Sì, ma che cosa è accaduto nella vicenda Savona-Teramo?
«C’è un procedimento penale in corso, a questa domanda risponderò al giudice quando sarà giunto il momento».
Tornando all’estate 2015.
«Una mazzata tra capo e collo. Non ci ho capito più nulla».
Donnarumma, ora al Brescia, alla Salernitana perché?
«L’abbiamo regalato alla Salernitana. Io non c’ero con la testa. Per risparmiare l’ingaggio oneroso Donnarumma è stato praticamente regalato alla Salernitana. Ma poi, comprando due punte, abbiamo speso gli stessi soldi, se non di più. Dopo quella vicenda ho perso lucidità d’analisi e commesso degli errori. Tra l’altro, in quei momenti mi è mancato Marcello Di Giuseppe, il ds, che si occupava di queste cose».
Ha cambiato molti allenatori, potendo tornare indietro chi rimetterebbe al suo posto?
«Rinaldo Cifaldi nell’anno della promozione dalla serie D alla C2. L’ho esonerato che era primo in classifica. Ma se non l’avessi fatto e fosse sfuggita la promozione non me lo sarei mai perdonato».
I giocatori?
«Tutt’ora ricevo messaggi e telefonate. Alcuni li incontro. A Teramo abbiamo fatto tanto, scritto un pezzo di storia. Sono passati fior di giocatori, io li ho trattati come figli, alternando il bastone alla carota. I calciatori sono dei bambinoni, hanno bisogno di essere stimolati e di insegnamenti per crescere. E io sono rimasto affezionato a loro, perché sono stati parte integrante degli anni più belli della mia vita».
Il Teramo più forte?
«Quello messo in piedi dopo Savona-Teramo. Quello successivo alla promozione in B. Però, non andò bene. Io sbagliai a tenere Vivarini, perché non era più motivato. Attorno alla squadra c’era negatività e alla lunga ha inciso sul rendimento. Però, andate a vedere: quei ragazzi oggi sono tra serie A e B».
Ha visto il Teramo dal vivo?
«L’ho visto solo in tv, una volta. No, allo stadio non sono mai andato».
Perché?
«Mi sarei aspettato un invito dal presidente o dal sindaco. Dopo undici anni in cui ho dato tutto me stesso pensavo di meritare un invito allo stadio».
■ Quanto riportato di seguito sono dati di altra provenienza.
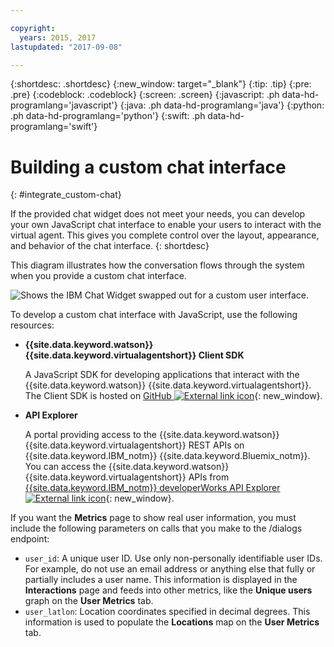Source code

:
 ```yaml
---

copyright:
  years: 2015, 2017
lastupdated: "2017-09-08"

---
```


{:shortdesc: .shortdesc}
{:new_window: target="_blank"}
{:tip: .tip}
{:pre: .pre}
{:codeblock: .codeblock}
{:screen: .screen}
{:javascript: .ph data-hd-programlang='javascript'}
{:java: .ph data-hd-programlang='java'}
{:python: .ph data-hd-programlang='python'}
{:swift: .ph data-hd-programlang='swift'}

# Building a custom chat interface
{: #integrate_custom-chat}

If the provided chat widget does not meet your needs, you can develop your own JavaScript chat interface to enable your users to interact with the virtual agent. This gives you complete control over the layout, appearance, and behavior of the chat interface.
{: shortdesc}

This diagram illustrates how the conversation flows through the system when you provide a custom chat interface.

![Shows the IBM Chat Widget swapped out for a custom user interface.](images/custom_ui_new.png)

To develop a custom chat interface with JavaScript, use the following resources:

- **{{site.data.keyword.watson}} {{site.data.keyword.virtualagentshort}} Client SDK**

    A JavaScript SDK for developing applications that interact with the {{site.data.keyword.watson}} {{site.data.keyword.virtualagentshort}}. The Client SDK is hosted on [GitHub ![External link icon](../../icons/launch-glyph.svg "External link icon")](https://github.com/watson-virtual-agents/client-sdk){: new_window}.

- **API Explorer**

    A portal providing access to the {{site.data.keyword.watson}} {{site.data.keyword.virtualagentshort}} REST APIs on {{site.data.keyword.IBM_notm}} {{site.data.keyword.Bluemix_notm}}. You can access the {{site.data.keyword.watson}} {{site.data.keyword.virtualagentshort}} APIs from [{{site.data.keyword.IBM_notm}} developerWorks API Explorer ![External link icon](../../icons/launch-glyph.svg "External link icon")](https://developer.ibm.com/api/view/id-339:title-Watson_Virtual_Agent){: new_window}.

If you want the **Metrics** page to show real user information, you must include the following parameters on calls that you make to the /dialogs endpoint:

- `user_id`: A unique user ID. Use only non-personally identifiable user IDs. For example, do not use an email address or anything else that fully or partially includes a user name. This information is displayed in the **Interactions** page and feeds into other metrics, like the **Unique users** graph on the **User Metrics** tab.
- `user_latlon`: Location coordinates specified in decimal degrees. This information is used to populate the **Locations** map on the **User Metrics** tab.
A chi si sente di dire grazie?
«Al mio socio, Cimini; alla famiglia a cui ho tolto tanto; e poi a tutti indistintamente, perché tutti mi hanno voluto bene. Ci ho messo il cuore».
Quanti soldi ha messo nel calcio?
«Tanti, ma non rimpiango nulla. Il calcio mi ha fatto crescere, mi ha arricchito. Rifarei tutto».
La partita indimenticabile?
«L’altra sera ho rivisto in televisione Teramo-Sambenedettese di qualche anno fa, vincemmo 2-1. Da San Benedetto venne tanta gente, fu una bella soddisfazione».
Dava consigli agli allenatori?
«No, però qualcuno il sabato mi diceva chi giocava la domenica».
E lei?
«Io con chi avevo più confidenza dicevo la mia».
Ad esempio?
«A Vivarini, ad esempio, una volta dissi che Perrotta, messo a fare il terzino sinistro, soffriva. Tant’è che il pubblico lo beccava. Poi, lui è passato alla difesa a tre e abbiamo vinto il campionato. Ma Vivarini era uno di quelli che ti faceva parlare e poi agiva di testa sua».
Si sente di dare un consiglio a Iachini?
«No, gli ho parlato quando c’è stato il passaggio di consegne della società. Quello che avevo da dirgli, gliel’ho già detto. Gli auguro solo di prendere in mano la situazione, di agire di più in prima persona. Lui sa che cosa fare».
E lei?
«Ora mi sento sollevato. Ho riacquistato lucidità e serenità. Probabilmente, questa chiacchierata non l’avrei fatta fino a qualche mese fa. Non ero pronto. Ora sì, mi sono disintossicato».